## WORK REQUIRED:
Only the lines below between the ones containing "- TailwindCss" and "App scores a", inclusive, are to be reproduced, each exactly as it stands.

Extracted data entries:
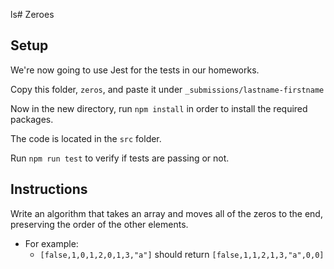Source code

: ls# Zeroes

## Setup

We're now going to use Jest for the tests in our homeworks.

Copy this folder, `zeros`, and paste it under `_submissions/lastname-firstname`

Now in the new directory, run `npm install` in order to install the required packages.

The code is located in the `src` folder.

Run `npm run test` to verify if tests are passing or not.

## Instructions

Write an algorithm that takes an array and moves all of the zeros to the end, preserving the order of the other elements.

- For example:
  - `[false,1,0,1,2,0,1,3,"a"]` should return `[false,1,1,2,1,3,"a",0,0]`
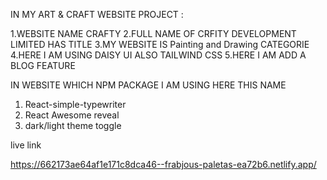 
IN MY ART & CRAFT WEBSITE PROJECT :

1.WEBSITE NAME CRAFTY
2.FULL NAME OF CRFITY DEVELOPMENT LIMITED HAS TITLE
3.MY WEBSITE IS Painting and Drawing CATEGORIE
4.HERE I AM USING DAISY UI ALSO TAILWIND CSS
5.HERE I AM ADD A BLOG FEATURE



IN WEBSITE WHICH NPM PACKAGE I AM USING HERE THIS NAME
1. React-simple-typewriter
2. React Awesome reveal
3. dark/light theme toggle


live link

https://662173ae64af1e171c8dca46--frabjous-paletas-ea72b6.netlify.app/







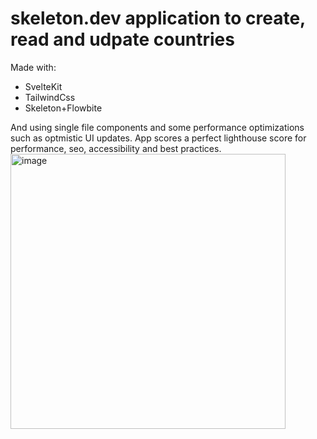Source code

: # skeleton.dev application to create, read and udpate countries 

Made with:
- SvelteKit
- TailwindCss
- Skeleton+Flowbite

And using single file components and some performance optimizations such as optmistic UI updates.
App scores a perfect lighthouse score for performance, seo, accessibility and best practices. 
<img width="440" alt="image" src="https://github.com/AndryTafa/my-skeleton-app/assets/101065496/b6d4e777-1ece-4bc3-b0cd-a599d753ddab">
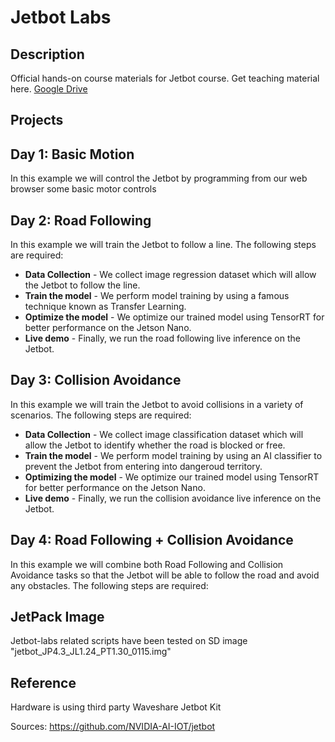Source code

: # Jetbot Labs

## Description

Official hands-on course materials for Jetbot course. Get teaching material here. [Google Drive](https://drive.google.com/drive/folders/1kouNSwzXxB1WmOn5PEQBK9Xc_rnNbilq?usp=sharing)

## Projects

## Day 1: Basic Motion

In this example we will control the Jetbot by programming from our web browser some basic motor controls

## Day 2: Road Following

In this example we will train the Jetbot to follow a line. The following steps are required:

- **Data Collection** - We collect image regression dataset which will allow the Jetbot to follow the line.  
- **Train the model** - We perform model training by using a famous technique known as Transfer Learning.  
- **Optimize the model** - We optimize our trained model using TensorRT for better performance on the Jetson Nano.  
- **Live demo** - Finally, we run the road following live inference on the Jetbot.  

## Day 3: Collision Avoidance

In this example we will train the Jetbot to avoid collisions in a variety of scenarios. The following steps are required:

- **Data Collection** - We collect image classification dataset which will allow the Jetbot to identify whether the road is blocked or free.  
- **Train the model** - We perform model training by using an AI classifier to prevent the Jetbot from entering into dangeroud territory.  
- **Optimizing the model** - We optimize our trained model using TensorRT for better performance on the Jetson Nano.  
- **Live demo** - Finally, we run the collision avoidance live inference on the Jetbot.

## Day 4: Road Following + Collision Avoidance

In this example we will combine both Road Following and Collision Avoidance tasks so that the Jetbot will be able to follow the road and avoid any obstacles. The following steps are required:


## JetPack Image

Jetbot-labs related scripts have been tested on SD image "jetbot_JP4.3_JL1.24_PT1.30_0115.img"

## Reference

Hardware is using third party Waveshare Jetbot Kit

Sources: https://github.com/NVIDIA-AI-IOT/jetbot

## TASK SOLUTION:
- TailwindCss
- Skeleton+Flowbite

And using single file components and some performance optimizations such as optmistic UI updates.
App scores a perfect lighthouse score for performance, seo, accessibility and best practices. 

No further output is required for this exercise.